* **Problem requirements**
I need the lines below from the one with "neither of these" down to the one with "This portion will" reproduced exactly, both ends included, and nothing else.

───── Material to process

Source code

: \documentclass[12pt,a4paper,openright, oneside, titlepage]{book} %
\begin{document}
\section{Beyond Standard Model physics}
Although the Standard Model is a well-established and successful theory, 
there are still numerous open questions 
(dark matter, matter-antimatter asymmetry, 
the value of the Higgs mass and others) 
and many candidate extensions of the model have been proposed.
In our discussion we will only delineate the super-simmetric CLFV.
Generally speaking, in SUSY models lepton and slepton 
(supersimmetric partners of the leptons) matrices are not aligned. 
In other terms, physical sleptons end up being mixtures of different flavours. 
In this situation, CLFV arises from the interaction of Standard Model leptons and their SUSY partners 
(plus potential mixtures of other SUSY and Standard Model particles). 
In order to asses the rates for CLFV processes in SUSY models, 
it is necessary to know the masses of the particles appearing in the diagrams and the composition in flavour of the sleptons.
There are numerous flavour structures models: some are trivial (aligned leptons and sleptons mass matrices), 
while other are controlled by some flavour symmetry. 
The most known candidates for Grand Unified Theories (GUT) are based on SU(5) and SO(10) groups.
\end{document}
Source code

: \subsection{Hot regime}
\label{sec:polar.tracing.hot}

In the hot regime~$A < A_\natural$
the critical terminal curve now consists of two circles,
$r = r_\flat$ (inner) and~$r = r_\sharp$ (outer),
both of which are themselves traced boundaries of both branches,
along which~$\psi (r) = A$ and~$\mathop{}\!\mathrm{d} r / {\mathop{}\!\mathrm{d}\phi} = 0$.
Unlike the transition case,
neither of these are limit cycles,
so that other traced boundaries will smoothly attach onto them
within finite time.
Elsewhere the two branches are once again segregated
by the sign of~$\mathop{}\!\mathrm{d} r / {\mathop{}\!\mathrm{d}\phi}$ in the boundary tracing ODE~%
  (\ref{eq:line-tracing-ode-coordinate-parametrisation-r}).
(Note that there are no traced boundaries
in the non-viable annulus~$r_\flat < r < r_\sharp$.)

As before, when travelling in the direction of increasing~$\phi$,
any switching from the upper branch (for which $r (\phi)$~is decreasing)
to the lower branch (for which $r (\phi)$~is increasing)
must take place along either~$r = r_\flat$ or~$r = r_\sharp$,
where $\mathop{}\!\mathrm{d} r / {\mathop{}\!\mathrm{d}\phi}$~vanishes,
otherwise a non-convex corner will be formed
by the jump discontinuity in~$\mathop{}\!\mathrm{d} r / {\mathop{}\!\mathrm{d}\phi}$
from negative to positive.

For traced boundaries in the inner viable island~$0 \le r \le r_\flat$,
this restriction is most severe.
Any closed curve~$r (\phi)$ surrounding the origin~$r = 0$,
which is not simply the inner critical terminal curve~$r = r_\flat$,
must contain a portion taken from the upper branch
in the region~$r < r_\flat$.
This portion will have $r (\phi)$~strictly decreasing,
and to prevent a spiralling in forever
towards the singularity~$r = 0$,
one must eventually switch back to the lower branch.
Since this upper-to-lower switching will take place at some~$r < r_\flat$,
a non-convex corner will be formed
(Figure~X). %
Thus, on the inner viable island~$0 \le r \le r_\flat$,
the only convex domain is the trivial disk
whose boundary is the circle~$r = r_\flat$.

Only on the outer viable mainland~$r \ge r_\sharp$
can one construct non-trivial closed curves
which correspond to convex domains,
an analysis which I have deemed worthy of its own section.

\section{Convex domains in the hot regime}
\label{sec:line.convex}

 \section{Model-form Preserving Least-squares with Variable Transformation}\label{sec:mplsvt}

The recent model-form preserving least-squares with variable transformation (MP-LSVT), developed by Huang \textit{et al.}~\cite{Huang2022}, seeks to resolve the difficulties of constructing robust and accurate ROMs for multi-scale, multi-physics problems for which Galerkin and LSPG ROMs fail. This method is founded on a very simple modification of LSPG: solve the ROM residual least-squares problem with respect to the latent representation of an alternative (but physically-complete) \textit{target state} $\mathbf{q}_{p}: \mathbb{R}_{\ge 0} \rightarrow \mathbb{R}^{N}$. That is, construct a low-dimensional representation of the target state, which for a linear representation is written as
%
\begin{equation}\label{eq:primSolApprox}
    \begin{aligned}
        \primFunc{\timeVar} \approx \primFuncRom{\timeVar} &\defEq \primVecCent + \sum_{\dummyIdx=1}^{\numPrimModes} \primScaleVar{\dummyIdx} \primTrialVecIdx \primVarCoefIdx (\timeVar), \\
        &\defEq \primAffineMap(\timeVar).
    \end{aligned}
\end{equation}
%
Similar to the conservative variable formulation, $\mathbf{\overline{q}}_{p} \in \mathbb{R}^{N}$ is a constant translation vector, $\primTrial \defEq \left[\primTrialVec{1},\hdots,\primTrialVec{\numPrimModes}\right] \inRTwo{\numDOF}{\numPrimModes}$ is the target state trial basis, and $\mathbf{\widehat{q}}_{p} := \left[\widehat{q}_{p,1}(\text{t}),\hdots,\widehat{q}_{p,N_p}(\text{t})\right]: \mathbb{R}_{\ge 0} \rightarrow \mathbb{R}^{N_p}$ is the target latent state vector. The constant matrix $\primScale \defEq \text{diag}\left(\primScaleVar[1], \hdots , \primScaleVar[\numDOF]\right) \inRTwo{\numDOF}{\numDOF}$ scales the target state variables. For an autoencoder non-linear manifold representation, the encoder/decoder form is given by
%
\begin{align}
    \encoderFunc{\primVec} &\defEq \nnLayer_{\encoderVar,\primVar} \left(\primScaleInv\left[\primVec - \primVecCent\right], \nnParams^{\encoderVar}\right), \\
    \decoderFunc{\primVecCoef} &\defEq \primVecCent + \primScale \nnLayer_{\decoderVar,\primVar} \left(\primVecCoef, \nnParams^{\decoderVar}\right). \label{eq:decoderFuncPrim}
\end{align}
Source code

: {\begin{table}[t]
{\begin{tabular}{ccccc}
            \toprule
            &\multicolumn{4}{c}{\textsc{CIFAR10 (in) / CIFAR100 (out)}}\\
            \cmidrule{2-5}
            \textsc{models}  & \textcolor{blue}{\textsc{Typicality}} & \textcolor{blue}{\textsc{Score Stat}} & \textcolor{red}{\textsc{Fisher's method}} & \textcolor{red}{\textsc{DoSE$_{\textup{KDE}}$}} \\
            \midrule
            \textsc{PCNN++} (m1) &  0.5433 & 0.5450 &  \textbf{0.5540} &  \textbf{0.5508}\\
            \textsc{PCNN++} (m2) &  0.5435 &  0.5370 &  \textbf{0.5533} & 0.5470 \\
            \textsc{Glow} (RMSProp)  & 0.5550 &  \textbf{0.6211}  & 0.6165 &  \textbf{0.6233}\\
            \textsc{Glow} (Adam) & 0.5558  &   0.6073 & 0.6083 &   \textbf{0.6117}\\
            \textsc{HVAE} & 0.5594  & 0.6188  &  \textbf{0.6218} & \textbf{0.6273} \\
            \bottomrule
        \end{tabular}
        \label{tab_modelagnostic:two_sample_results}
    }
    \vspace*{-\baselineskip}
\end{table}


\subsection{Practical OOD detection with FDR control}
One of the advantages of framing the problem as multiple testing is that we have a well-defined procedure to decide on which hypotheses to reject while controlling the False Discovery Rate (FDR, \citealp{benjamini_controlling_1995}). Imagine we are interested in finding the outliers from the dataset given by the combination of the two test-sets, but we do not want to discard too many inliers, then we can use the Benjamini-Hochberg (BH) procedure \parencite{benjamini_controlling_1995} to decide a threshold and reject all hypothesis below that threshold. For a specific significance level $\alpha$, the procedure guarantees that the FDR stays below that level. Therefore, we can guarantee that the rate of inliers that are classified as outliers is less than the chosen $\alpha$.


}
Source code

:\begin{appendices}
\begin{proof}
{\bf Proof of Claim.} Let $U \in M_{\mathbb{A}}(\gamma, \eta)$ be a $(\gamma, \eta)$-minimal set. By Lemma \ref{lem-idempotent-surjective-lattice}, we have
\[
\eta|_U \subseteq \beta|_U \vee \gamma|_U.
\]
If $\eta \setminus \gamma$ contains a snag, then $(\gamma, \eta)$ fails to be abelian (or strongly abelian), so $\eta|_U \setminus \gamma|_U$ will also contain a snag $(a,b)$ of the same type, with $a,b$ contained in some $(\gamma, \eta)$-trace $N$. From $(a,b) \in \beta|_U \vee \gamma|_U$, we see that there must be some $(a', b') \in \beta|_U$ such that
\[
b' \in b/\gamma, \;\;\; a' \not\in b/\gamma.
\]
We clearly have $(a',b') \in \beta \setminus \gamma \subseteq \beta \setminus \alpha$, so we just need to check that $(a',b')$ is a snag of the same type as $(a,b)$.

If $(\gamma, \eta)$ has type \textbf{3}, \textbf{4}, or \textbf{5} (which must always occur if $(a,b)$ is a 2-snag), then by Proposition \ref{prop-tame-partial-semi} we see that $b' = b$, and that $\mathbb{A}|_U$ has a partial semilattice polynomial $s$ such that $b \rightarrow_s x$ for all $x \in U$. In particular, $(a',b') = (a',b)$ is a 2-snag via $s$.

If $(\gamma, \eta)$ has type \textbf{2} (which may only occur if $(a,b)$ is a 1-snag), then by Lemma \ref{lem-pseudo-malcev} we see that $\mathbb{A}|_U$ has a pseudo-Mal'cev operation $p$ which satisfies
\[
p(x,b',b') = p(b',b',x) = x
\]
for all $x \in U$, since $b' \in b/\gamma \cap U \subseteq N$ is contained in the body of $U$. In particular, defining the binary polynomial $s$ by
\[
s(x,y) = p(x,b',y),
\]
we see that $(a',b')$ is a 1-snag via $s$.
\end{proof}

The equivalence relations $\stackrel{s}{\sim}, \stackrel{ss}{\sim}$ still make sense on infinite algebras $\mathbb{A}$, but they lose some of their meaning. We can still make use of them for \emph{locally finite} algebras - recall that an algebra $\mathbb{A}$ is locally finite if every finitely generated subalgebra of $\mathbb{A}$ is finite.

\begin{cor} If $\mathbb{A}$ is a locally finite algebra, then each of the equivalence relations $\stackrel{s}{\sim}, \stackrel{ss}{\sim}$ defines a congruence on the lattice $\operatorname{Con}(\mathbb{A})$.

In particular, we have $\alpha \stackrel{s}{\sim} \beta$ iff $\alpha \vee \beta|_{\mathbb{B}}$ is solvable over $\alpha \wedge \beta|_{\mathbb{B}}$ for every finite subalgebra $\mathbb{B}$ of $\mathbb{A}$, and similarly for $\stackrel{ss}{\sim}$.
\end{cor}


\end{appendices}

──────────

* **Task answer**
neither of these are limit cycles,
so that other traced boundaries will smoothly attach onto them
within finite time.
Elsewhere the two branches are once again segregated
by the sign of~$\mathop{}\!\mathrm{d} r / {\mathop{}\!\mathrm{d}\phi}$ in the boundary tracing ODE~%
  (\ref{eq:line-tracing-ode-coordinate-parametrisation-r}).
(Note that there are no traced boundaries
in the non-viable annulus~$r_\flat < r < r_\sharp$.)

As before, when travelling in the direction of increasing~$\phi$,
any switching from the upper branch (for which $r (\phi)$~is decreasing)
to the lower branch (for which $r (\phi)$~is increasing)
must take place along either~$r = r_\flat$ or~$r = r_\sharp$,
where $\mathop{}\!\mathrm{d} r / {\mathop{}\!\mathrm{d}\phi}$~vanishes,
otherwise a non-convex corner will be formed
by the jump discontinuity in~$\mathop{}\!\mathrm{d} r / {\mathop{}\!\mathrm{d}\phi}$
from negative to positive.

For traced boundaries in the inner viable island~$0 \le r \le r_\flat$,
this restriction is most severe.
Any closed curve~$r (\phi)$ surrounding the origin~$r = 0$,
which is not simply the inner critical terminal curve~$r = r_\flat$,
must contain a portion taken from the upper branch
in the region~$r < r_\flat$.
This portion will have $r (\phi)$~strictly decreasing,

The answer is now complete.